> [Work task]: Please print the data shown below without any alteration.
[[ Supplied data open ]]
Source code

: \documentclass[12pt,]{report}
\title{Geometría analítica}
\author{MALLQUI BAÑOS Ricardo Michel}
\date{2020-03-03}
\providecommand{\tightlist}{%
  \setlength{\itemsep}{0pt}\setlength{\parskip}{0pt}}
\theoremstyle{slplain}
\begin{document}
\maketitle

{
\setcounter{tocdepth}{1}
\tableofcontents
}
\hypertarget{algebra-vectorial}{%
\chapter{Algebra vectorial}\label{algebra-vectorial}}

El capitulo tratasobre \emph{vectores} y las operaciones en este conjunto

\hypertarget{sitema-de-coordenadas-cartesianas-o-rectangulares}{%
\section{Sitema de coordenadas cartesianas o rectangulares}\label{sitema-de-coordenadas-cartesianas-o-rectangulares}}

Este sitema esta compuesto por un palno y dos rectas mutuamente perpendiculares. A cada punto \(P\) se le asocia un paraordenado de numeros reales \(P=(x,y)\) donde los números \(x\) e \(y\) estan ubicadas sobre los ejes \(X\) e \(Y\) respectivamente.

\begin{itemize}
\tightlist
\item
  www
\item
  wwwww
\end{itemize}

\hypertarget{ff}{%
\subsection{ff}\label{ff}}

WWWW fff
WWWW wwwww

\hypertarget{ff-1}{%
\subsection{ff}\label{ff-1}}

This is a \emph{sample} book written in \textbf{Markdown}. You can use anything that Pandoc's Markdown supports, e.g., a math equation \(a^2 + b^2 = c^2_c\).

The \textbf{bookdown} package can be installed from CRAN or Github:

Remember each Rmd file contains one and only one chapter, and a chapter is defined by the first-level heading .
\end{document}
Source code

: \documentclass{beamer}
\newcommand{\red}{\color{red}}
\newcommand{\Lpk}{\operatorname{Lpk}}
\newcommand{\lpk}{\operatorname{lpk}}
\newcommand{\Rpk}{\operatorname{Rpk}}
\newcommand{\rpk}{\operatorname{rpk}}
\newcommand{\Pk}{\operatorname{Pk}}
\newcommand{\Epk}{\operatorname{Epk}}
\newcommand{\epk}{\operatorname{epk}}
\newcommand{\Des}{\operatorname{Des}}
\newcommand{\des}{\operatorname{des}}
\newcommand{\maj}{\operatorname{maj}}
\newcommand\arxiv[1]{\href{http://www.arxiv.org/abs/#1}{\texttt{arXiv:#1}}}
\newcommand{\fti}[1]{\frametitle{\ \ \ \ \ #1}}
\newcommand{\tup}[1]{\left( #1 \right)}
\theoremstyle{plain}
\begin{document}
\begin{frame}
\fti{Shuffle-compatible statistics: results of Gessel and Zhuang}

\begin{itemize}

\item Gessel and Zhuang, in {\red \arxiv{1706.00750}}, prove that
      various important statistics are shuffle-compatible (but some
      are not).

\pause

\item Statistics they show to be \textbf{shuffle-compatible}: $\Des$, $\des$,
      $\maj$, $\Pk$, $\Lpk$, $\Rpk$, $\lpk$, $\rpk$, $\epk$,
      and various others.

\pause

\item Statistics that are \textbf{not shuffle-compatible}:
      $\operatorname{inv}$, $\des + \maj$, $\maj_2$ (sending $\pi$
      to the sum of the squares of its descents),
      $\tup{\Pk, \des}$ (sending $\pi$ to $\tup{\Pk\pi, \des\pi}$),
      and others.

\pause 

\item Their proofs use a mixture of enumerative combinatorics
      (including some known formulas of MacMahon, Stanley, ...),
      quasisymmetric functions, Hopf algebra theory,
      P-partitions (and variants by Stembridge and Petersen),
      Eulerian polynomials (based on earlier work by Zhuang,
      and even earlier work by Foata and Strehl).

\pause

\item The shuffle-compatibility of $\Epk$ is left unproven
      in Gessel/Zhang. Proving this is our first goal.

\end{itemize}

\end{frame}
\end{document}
[[ Supplied data closed ]]
> [Written answer]:
Source code

: \documentclass[12pt,]{report}
\title{Geometría analítica}
\author{MALLQUI BAÑOS Ricardo Michel}
\date{2020-03-03}
\providecommand{\tightlist}{%
  \setlength{\itemsep}{0pt}\setlength{\parskip}{0pt}}
\theoremstyle{slplain}
\begin{document}
\maketitle

{
\setcounter{tocdepth}{1}
\tableofcontents
}
\hypertarget{algebra-vectorial}{%
\chapter{Algebra vectorial}\label{algebra-vectorial}}

El capitulo tratasobre \emph{vectores} y las operaciones en este conjunto

\hypertarget{sitema-de-coordenadas-cartesianas-o-rectangulares}{%
\section{Sitema de coordenadas cartesianas o rectangulares}\label{sitema-de-coordenadas-cartesianas-o-rectangulares}}

Este sitema esta compuesto por un palno y dos rectas mutuamente perpendiculares. A cada punto \(P\) se le asocia un paraordenado de numeros reales \(P=(x,y)\) donde los números \(x\) e \(y\) estan ubicadas sobre los ejes \(X\) e \(Y\) respectivamente.

\begin{itemize}
\tightlist
\item
  www
\item
  wwwww
\end{itemize}

\hypertarget{ff}{%
\subsection{ff}\label{ff}}

WWWW fff
WWWW wwwww

\hypertarget{ff-1}{%
\subsection{ff}\label{ff-1}}

This is a \emph{sample} book written in \textbf{Markdown}. You can use anything that Pandoc's Markdown supports, e.g., a math equation \(a^2 + b^2 = c^2_c\).

The \textbf{bookdown} package can be installed from CRAN or Github:

Remember each Rmd file contains one and only one chapter, and a chapter is defined by the first-level heading .
\end{document}
Source code

: \documentclass{beamer}
\newcommand{\red}{\color{red}}
\newcommand{\Lpk}{\operatorname{Lpk}}
\newcommand{\lpk}{\operatorname{lpk}}
\newcommand{\Rpk}{\operatorname{Rpk}}
\newcommand{\rpk}{\operatorname{rpk}}
\newcommand{\Pk}{\operatorname{Pk}}
\newcommand{\Epk}{\operatorname{Epk}}
\newcommand{\epk}{\operatorname{epk}}
\newcommand{\Des}{\operatorname{Des}}
\newcommand{\des}{\operatorname{des}}
\newcommand{\maj}{\operatorname{maj}}
\newcommand\arxiv[1]{\href{http://www.arxiv.org/abs/#1}{\texttt{arXiv:#1}}}
\newcommand{\fti}[1]{\frametitle{\ \ \ \ \ #1}}
\newcommand{\tup}[1]{\left( #1 \right)}
\theoremstyle{plain}
\begin{document}
\begin{frame}
\fti{Shuffle-compatible statistics: results of Gessel and Zhuang}

\begin{itemize}

\item Gessel and Zhuang, in {\red \arxiv{1706.00750}}, prove that
      various important statistics are shuffle-compatible (but some
      are not).

\pause

\item Statistics they show to be \textbf{shuffle-compatible}: $\Des$, $\des$,
      $\maj$, $\Pk$, $\Lpk$, $\Rpk$, $\lpk$, $\rpk$, $\epk$,
      and various others.

\pause

\item Statistics that are \textbf{not shuffle-compatible}:
      $\operatorname{inv}$, $\des + \maj$, $\maj_2$ (sending $\pi$
      to the sum of the squares of its descents),
      $\tup{\Pk, \des}$ (sending $\pi$ to $\tup{\Pk\pi, \des\pi}$),
      and others.

\pause 

\item Their proofs use a mixture of enumerative combinatorics
      (including some known formulas of MacMahon, Stanley, ...),
      quasisymmetric functions, Hopf algebra theory,
      P-partitions (and variants by Stembridge and Petersen),
      Eulerian polynomials (based on earlier work by Zhuang,
      and even earlier work by Foata and Strehl).

\pause

\item The shuffle-compatibility of $\Epk$ is left unproven
      in Gessel/Zhang. Proving this is our first goal.

\end{itemize}

\end{frame}
\end{document}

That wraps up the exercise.